Each pore on the skin is connected to a hair follicle, which contains both a hair and an oil gland (sebaceous gland). Together, these structures form what is called a pilosebaceous unit. Each hair follicle also has an exit canal. The sebaceous gland and the hair follicle are connected by a short duct, which is sometimes visible as a small bump on the skin surface. The ducts empty sebum into the hair follicle, where it is picked up by the hair and carried to the scalp or other parts of the body.

The c-myc gene controls the development of both the epidermis and sebaceous glands, and the hedgehog pathway controls the differentiation of sebocytes. The prescription drug isotretinoin decreases the output of sebum by inhibiting c-myc expression. It also increases the effectiveness of topical treatments for acne.

Hair Follicles

Hair follicles are tube-shaped structures that hold and grow your hair. They’re located in the top layers of your skin, the epidermis and dermis. The four key components of a hair follicle are the papilla, germinal matrix, hair bulb and internal root sheath.

The papilla is at the base of the hair follicle and consists of connective tissue that holds blood vessels that nourish growing hairs. The follicle has a “stocking” that surrounds the papilla and the germinal matrix. The follicle has a cup in which the hair grows known as the infundibulum. The follicle also has arrector pili muscles and sebaceous glands.

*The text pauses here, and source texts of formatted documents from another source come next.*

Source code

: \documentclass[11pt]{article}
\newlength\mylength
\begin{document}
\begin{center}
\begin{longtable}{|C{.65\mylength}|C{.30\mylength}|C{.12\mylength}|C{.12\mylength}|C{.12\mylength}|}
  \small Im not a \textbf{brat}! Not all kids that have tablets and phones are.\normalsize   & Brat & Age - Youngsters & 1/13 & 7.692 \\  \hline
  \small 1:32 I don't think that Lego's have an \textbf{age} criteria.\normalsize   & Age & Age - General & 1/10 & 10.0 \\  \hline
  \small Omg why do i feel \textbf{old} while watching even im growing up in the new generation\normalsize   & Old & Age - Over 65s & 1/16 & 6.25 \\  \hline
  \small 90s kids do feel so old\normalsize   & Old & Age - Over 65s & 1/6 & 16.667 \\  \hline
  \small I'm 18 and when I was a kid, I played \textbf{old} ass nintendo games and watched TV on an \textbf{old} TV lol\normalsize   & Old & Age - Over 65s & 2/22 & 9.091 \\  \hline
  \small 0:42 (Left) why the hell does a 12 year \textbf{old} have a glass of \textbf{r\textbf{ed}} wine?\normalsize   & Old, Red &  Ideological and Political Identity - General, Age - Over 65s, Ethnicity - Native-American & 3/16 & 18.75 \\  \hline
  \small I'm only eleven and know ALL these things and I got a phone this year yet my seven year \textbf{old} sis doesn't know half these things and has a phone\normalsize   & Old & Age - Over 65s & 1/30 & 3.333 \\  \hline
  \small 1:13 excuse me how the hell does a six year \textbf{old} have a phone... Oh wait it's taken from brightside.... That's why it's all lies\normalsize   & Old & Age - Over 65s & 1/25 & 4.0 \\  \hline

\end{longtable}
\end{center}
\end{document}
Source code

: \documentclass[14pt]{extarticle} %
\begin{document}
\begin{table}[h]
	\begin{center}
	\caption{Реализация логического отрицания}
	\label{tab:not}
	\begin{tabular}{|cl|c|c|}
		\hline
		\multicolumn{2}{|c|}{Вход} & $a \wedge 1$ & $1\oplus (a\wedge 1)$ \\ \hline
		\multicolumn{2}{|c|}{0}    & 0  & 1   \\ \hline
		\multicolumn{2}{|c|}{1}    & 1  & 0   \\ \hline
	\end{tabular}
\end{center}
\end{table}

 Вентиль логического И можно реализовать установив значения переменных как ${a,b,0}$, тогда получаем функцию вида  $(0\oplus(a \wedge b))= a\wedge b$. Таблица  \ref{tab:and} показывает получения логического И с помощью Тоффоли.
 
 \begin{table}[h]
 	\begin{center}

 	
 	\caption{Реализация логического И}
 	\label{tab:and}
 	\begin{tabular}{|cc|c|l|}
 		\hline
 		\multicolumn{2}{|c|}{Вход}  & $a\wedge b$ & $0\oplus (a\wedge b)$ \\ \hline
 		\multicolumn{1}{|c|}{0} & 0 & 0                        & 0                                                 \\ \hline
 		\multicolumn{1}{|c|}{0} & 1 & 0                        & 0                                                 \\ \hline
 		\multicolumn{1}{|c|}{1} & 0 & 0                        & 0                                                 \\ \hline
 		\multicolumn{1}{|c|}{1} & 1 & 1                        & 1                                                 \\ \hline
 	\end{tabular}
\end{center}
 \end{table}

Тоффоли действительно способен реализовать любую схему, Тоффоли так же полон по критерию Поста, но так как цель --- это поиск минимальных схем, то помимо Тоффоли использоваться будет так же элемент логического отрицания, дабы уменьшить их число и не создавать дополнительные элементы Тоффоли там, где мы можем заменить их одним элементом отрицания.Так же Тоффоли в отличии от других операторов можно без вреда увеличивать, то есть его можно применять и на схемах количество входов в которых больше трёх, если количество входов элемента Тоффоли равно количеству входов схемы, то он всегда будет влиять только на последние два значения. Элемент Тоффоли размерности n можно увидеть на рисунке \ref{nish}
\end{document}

The papilla has large nerve fibers that are innervated by autonomic nervous fibers. These fibers are primarily sympathetic cholinergic. They send visual and pheromonal signals that cause your skin to blush or emit body odor when stimulated. In addition, they regulate blood flow into the epidermis to conserve or dissipate heat.

Nerves

Nerves connect the skin to other tissues and organs. They also carry sensory and motor information throughout the body in the form of electrical impulses. They’re classified as either afferent, which send signals from the peripheral nervous system to the central nervous system or efferent, which transmits signals from the central nervous system to muscles and glands.

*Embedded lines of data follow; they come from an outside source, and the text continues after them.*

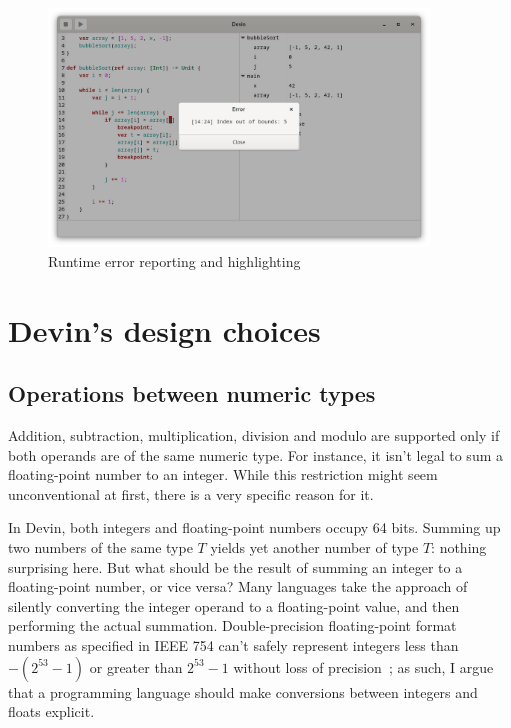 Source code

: \documentclass[UdineBachThesis,american,11pt]{PhdThesis}
\begin{document}
  \begin{figure}[H]
    \centering
    \includegraphics[width=0.9\textwidth]{6.png}
    \caption{Runtime error reporting and highlighting}
  \end{figure}

  \section{Devin's design choices}

  \subsection{Operations between numeric types}

  Addition, subtraction, multiplication, division and modulo are supported only
  if both operands are of the same numeric type. For instance, it isn't legal to
  sum a floating-point number to an integer. While this restriction might seem
  unconventional at first, there is a very specific reason for it.

  In Devin, both integers and floating-point numbers occupy 64 bits. Summing up
  two numbers of the same type $T$ yields yet another number of type $T$:
  nothing surprising here. But what should be the result of summing an integer
  to a floating-point number, or vice versa? Many languages take the approach of
  silently converting the integer operand to a floating-point value, and then
  performing the actual summation. Double-precision floating-point format
  numbers as specified in IEEE 754 can't safely represent integers less than
  \mbox{$-\left(2^{53} - 1\right)$} or greater than \mbox{$2^{53} - 1$} without
  loss of precision~\cite{mdn-is-safe-integer}; as such, I argue that a
  programming language should make conversions between integers and floats
  explicit.
\end{document}
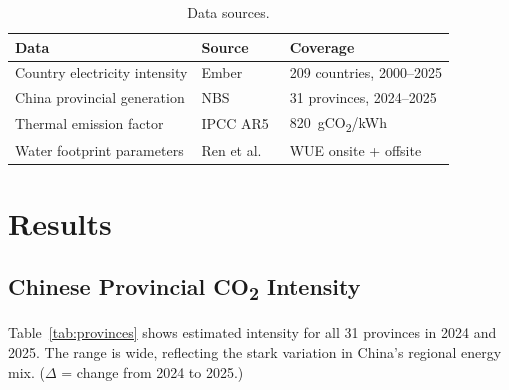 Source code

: \documentclass[11pt,a4paper]{article}
\begin{document}
\begin{table}[h]
\centering
\renewcommand{\arraystretch}{1.2}
\begin{tabular}{lll}
\toprule
Data & Source & Coverage \\
\midrule
Country electricity intensity   & Ember~\cite{ember}      & 209 countries, 2000--2025 \\
China provincial generation     & NBS~\cite{nbs}          & 31 provinces, 2024--2025 \\
Thermal emission factor         & IPCC AR5~\cite{ipcc2014}& 820~gCO\textsubscript{2}/kWh \\
Water footprint parameters      & Ren et al.~\cite{ren2025} & WUE onsite + offsite \\
\bottomrule
\end{tabular}
\vspace{4pt}
\caption{Data sources.}
\end{table}

\section{Results}

\subsection{Chinese Provincial CO\textsubscript{2} Intensity}

Table~\ref{tab:provinces} shows estimated intensity for all 31 provinces in
2024 and 2025. The range is wide, reflecting the stark variation in China's
regional energy mix. ($\Delta$ = change from 2024 to 2025.)
\end{document}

There are hundreds of peripheral nerves in the body. Each one has a sleeve of fatty tissue, called the perineurium, around it. Then, each nerve is divided into bundles of axons, which are bundled together and wrapped in a layer of connective tissue, called the epineurium.

Each axon is coated by cells called Schwann cells. These cells wrap each axon in a fatty substance, called myelin, which helps the axons conduct electrical impulses faster.

Each spinal nerve is associated with a dermatome, which is a specific area of the body served by that particular nerve. A single spinal nerve may divide into anywhere from 2 to 30 peripheral nerves. Sensory nerves relay messages from the skin and internal organs back to the brain and spinal cord, while motor nerves help control involuntary or partially voluntary movements.